→ **DATA SECTION**:
------------------------------------

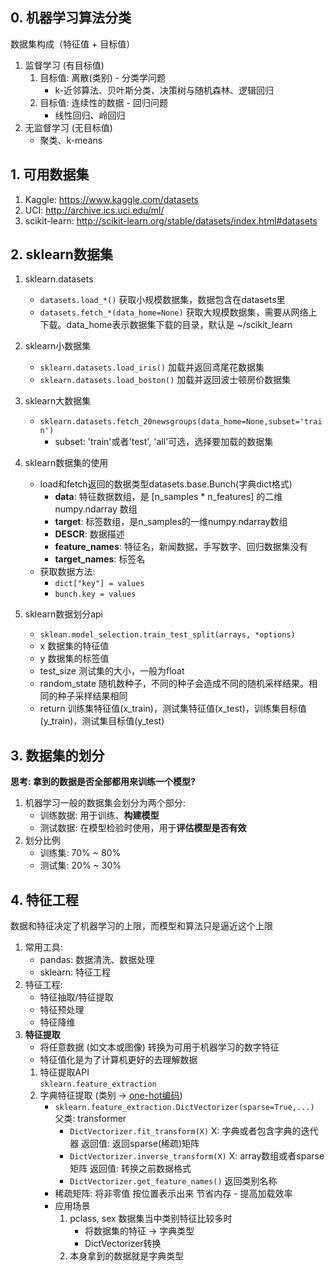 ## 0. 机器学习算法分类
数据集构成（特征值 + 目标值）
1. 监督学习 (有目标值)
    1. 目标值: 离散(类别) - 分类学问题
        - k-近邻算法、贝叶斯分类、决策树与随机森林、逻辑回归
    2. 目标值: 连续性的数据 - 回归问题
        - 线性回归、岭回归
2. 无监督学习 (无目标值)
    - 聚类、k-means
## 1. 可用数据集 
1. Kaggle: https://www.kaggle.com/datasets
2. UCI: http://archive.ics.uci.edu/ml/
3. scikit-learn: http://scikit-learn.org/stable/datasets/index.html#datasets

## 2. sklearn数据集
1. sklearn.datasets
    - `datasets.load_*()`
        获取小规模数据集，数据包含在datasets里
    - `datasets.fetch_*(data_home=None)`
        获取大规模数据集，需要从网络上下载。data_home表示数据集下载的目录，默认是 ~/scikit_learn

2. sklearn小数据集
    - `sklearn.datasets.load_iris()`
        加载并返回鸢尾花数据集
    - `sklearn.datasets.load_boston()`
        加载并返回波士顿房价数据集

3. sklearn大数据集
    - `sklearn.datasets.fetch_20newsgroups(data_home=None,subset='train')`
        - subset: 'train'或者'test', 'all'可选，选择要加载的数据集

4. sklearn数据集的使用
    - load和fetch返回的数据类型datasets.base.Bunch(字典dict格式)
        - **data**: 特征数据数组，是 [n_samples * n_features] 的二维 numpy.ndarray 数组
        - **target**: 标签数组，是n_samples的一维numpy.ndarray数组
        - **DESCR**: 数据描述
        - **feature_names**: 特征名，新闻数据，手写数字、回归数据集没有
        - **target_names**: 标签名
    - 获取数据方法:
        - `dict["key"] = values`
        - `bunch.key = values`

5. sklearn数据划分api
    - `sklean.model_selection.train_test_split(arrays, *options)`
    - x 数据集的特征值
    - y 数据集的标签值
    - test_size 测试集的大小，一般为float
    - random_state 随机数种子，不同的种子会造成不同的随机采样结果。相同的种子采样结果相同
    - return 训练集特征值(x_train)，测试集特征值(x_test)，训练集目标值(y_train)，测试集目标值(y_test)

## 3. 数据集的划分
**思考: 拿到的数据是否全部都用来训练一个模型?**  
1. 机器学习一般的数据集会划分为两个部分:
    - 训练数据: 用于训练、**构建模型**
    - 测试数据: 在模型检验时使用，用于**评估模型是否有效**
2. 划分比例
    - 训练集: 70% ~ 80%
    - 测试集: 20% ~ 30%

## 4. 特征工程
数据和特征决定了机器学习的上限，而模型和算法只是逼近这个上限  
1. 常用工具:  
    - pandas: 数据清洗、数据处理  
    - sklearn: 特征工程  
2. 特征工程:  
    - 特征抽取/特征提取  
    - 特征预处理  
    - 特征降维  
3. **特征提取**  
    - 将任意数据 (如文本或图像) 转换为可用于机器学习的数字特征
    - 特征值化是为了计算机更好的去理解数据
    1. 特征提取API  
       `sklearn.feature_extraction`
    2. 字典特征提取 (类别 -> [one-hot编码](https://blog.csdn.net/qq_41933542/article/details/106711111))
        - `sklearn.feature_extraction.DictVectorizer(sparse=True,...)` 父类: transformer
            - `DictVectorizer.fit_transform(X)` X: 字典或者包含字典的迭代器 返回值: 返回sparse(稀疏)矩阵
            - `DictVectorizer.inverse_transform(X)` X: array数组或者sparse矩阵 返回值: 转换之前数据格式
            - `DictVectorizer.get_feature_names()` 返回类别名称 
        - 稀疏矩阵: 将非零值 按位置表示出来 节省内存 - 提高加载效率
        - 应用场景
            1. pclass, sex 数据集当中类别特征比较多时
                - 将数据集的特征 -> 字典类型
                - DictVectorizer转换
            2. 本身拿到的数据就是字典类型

------------------------------------

Make an exact copy of the lines from the top of the material through the line with "2. UCI: http://archive.ics.uci.edu/ml/", pictures excluded.

 ## 0. 机器学习算法分类
数据集构成（特征值 + 目标值）
1. 监督学习 (有目标值)
    1. 目标值: 离散(类别) - 分类学问题
        - k-近邻算法、贝叶斯分类、决策树与随机森林、逻辑回归
    2. 目标值: 连续性的数据 - 回归问题
        - 线性回归、岭回归
2. 无监督学习 (无目标值)
    - 聚类、k-means
## 1. 可用数据集 
1. Kaggle: https://www.kaggle.com/datasets
2. UCI: http://archive.ics.uci.edu/ml/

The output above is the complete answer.